▸ **ACTION ITEM**
Everything in the listing below should be written out again exactly, except the pictures.

▸ **SOURCE DATA**
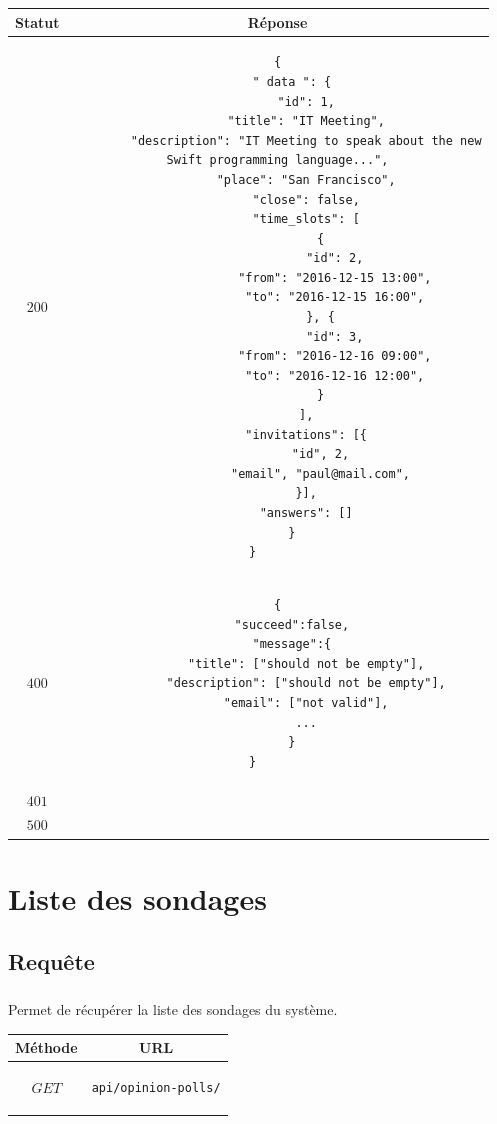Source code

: \documentclass[titlepage]{report}
\begin{document}
\begin{center}
	\begin{tabular}{|c|c|}
		\hline
		Statut & Réponse \\
		\hline
		$ 200 $ & \begin{lstlisting}
{
	" data ": {
		"id": 1,
		"title": "IT Meeting",
		"description": "IT Meeting to speak about the new
Swift programming language...",
		"place": "San Francisco",
		"close": false,
		"time_slots": [
			{
				"id": 2,
				"from": "2016-12-15 13:00",
				"to": "2016-12-15 16:00",
			}, {
				"id": 3,
				"from": "2016-12-16 09:00",
				"to": "2016-12-16 12:00",
			}
		],
		"invitations": [{
			"id", 2,
			"email", "paul@mail.com",
		}],
		"answers": []
	}
}		\end{lstlisting} \\ 
		\hline
		$ 400 $ & \begin{lstlisting}
{
	"succeed":false,
	"message":{
		"title": ["should not be empty"],
		"description": ["should not be empty"],
		"email": ["not valid"],
		...
	}
}		\end{lstlisting} \\
		\hline
		$ 401 $ & \\
		\hline
		$ 500 $ & \\
		\hline
	\end{tabular}
\end{center}


\chapter{Liste des sondages}

\section{Requête}

\paragraph{}Permet de récupérer la liste des sondages du système.

\begin{center}
	\begin{tabular}{|c|c|}
		\hline
		Méthode & URL \\
		\hline
		$ GET $ 
		&
		\begin{lstlisting}
api/opinion-polls/
		\end{lstlisting} 
		\\ \hline
	\end{tabular}
\end{center}
\end{document}
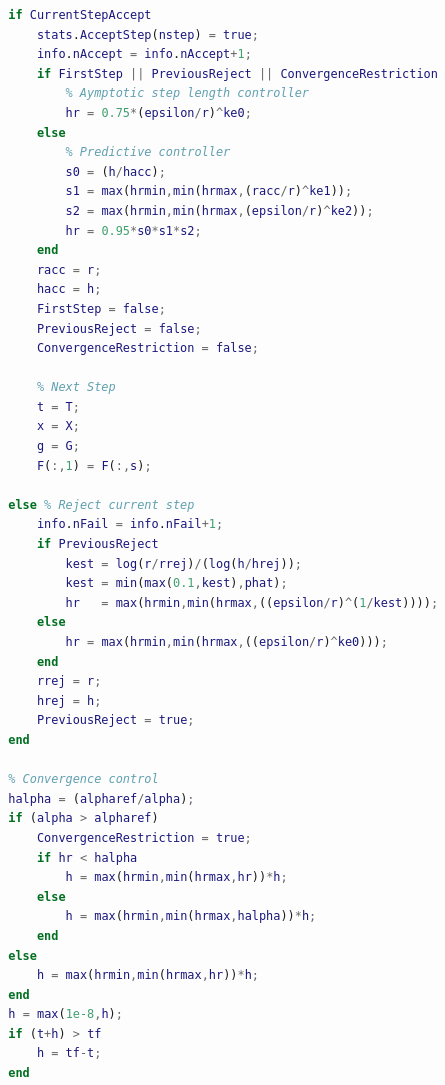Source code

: \begin{lstlisting}[language=Matlab,caption=Implementation of ESDIRK23 with adaptive time step,label=lst7:esdirk]
        % Step Length Controller
        if CurrentStepAccept
            stats.AcceptStep(nstep) = true;
            info.nAccept = info.nAccept+1;
            if FirstStep || PreviousReject || ConvergenceRestriction
                % Aymptotic step length controller
                hr = 0.75*(epsilon/r)^ke0; 
            else
                % Predictive controller
                s0 = (h/hacc);
                s1 = max(hrmin,min(hrmax,(racc/r)^ke1));
                s2 = max(hrmin,min(hrmax,(epsilon/r)^ke2));
                hr = 0.95*s0*s1*s2;
            end
            racc = r;
            hacc = h;
            FirstStep = false;
            PreviousReject = false;
            ConvergenceRestriction = false;
            
            % Next Step
            t = T;
            x = X;
            g = G;
            F(:,1) = F(:,s);            
            
        else % Reject current step
            info.nFail = info.nFail+1;
            if PreviousReject
                kest = log(r/rrej)/(log(h/hrej));
                kest = min(max(0.1,kest),phat);
                hr   = max(hrmin,min(hrmax,((epsilon/r)^(1/kest))));
            else
                hr = max(hrmin,min(hrmax,((epsilon/r)^ke0)));
            end
            rrej = r;
            hrej = h;
            PreviousReject = true;
        end
   
        % Convergence control
        halpha = (alpharef/alpha);
        if (alpha > alpharef)
            ConvergenceRestriction = true;
            if hr < halpha
                h = max(hrmin,min(hrmax,hr))*h;
            else
                h = max(hrmin,min(hrmax,halpha))*h;
            end
        else
            h = max(hrmin,min(hrmax,hr))*h;
        end
        h = max(1e-8,h);
        if (t+h) > tf
            h = tf-t;
        end
        

\end{lstlisting}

▸ **EXERCISE SOLUTION**
Source code

: \documentclass[titlepage]{report}
\begin{document}
\begin{center}
	\begin{tabular}{|c|c|}
		\hline
		Statut & Réponse \\
		\hline
		$ 200 $ & \begin{lstlisting}
{
	" data ": {
		"id": 1,
		"title": "IT Meeting",
		"description": "IT Meeting to speak about the new
Swift programming language...",
		"place": "San Francisco",
		"close": false,
		"time_slots": [
			{
				"id": 2,
				"from": "2016-12-15 13:00",
				"to": "2016-12-15 16:00",
			}, {
				"id": 3,
				"from": "2016-12-16 09:00",
				"to": "2016-12-16 12:00",
			}
		],
		"invitations": [{
			"id", 2,
			"email", "paul@mail.com",
		}],
		"answers": []
	}
}		\end{lstlisting} \\ 
		\hline
		$ 400 $ & \begin{lstlisting}
{
	"succeed":false,
	"message":{
		"title": ["should not be empty"],
		"description": ["should not be empty"],
		"email": ["not valid"],
		...
	}
}		\end{lstlisting} \\
		\hline
		$ 401 $ & \\
		\hline
		$ 500 $ & \\
		\hline
	\end{tabular}
\end{center}


\chapter{Liste des sondages}

\section{Requête}

\paragraph{}Permet de récupérer la liste des sondages du système.

\begin{center}
	\begin{tabular}{|c|c|}
		\hline
		Méthode & URL \\
		\hline
		$ GET $ 
		&
		\begin{lstlisting}
api/opinion-polls/
		\end{lstlisting} 
		\\ \hline
	\end{tabular}
\end{center}
\end{document}
Source code

: \begin{lstlisting}[language=Matlab,caption=Implementation of ESDIRK23 with adaptive time step,label=lst7:esdirk]
        % Step Length Controller
        if CurrentStepAccept
            stats.AcceptStep(nstep) = true;
            info.nAccept = info.nAccept+1;
            if FirstStep || PreviousReject || ConvergenceRestriction
                % Aymptotic step length controller
                hr = 0.75*(epsilon/r)^ke0; 
            else
                % Predictive controller
                s0 = (h/hacc);
                s1 = max(hrmin,min(hrmax,(racc/r)^ke1));
                s2 = max(hrmin,min(hrmax,(epsilon/r)^ke2));
                hr = 0.95*s0*s1*s2;
            end
            racc = r;
            hacc = h;
            FirstStep = false;
            PreviousReject = false;
            ConvergenceRestriction = false;
            
            % Next Step
            t = T;
            x = X;
            g = G;
            F(:,1) = F(:,s);            
            
        else % Reject current step
            info.nFail = info.nFail+1;
            if PreviousReject
                kest = log(r/rrej)/(log(h/hrej));
                kest = min(max(0.1,kest),phat);
                hr   = max(hrmin,min(hrmax,((epsilon/r)^(1/kest))));
            else
                hr = max(hrmin,min(hrmax,((epsilon/r)^ke0)));
            end
            rrej = r;
            hrej = h;
            PreviousReject = true;
        end
   
        % Convergence control
        halpha = (alpharef/alpha);
        if (alpha > alpharef)
            ConvergenceRestriction = true;
            if hr < halpha
                h = max(hrmin,min(hrmax,hr))*h;
            else
                h = max(hrmin,min(hrmax,halpha))*h;
            end
        else
            h = max(hrmin,min(hrmax,hr))*h;
        end
        h = max(1e-8,h);
        if (t+h) > tf
            h = tf-t;
        end
        

\end{lstlisting}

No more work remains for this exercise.